Risk Primi Düşüşü ve Yabancı Yatırımcı Güveni
Bakan Şimşek, uluslararası piyasalarda Türkiye’nin risk primindeki belirgin düşüşün finansmana erişimi kolaylaştırdığının altını çizdi. Kredi risk primleri ne kadar düşükse, ülke dış borçlanmalarında o kadar avantajlı oranlarla kaynak bulabiliyor. Şimşek’in ifadesine göre, risk primlerinin azalmasıyla Türkiye, çok daha uygun koşullarda dış finansman sağlayabiliyor ve yeniden yapılanma projelerinde dış desteğe kapı açmış oluyor.
Son zamanlarda, Türkiye’nin uluslararası kredi notunu etkileyen politikaların yanında, özellikle deprem sonrası hızlı reaksiyon verilmesi ve alınan finansal desteğin şeffaf bir biçimde açıklanması da yatırımcıların gözünde önemli bir güven unsuru oluşturuyor. Özellikle depremden etkilenen kentlerde, konut ve kamu hizmetlerinin yeniden tesisinde bu kaynakların etkin kullanımıyla birlikte, bir nebze olsun vatandaşlara yeniden umut ışığı doğuyor.
- Konut ihtiyacı ve barınma krizi için fonların ilk etapta kullanılacağı vurgulanıyor.
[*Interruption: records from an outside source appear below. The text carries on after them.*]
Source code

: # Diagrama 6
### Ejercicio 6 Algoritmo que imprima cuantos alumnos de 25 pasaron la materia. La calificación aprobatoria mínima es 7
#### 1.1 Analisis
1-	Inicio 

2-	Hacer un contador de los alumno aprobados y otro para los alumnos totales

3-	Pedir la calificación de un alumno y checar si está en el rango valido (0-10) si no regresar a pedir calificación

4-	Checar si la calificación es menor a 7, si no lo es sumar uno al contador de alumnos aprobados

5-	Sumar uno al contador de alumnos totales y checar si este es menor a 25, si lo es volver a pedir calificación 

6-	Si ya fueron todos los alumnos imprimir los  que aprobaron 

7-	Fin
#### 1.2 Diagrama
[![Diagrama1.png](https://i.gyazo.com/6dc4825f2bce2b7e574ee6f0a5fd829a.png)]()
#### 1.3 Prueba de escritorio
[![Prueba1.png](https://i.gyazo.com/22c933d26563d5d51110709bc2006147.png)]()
- Yıkılan altyapı, enerji, ulaşım ve temel kamu hizmetleri için mali destek sağlanacak.
- Dış kredi anlaşmaları, uzun vadeli ve düşük faizli olduğu için kamu bütçesine ekstra yük getirmeyecek.
- Yeni fon arayışları ve projelerle dış finansmanda büyüme bekleniyor.
Kısa sürede toparlanmanın yolu; güvenilir dış finansmanı ülke yararına ve halkın hızlı ihtiyacı olan alanlara kanallandırmaktan geçiyor. Her şeye rağmen, depremin yaralarının sarılması için bu tür fonlar bir başlangıç noktası niteliğinde. Türkiye, jeopolitik zorluklara ve ekonomik dalgalanmalara rağmen, sürdürülebilir kalkınma için uluslararası iş birliğine dönük çabalarını sürdürüyor.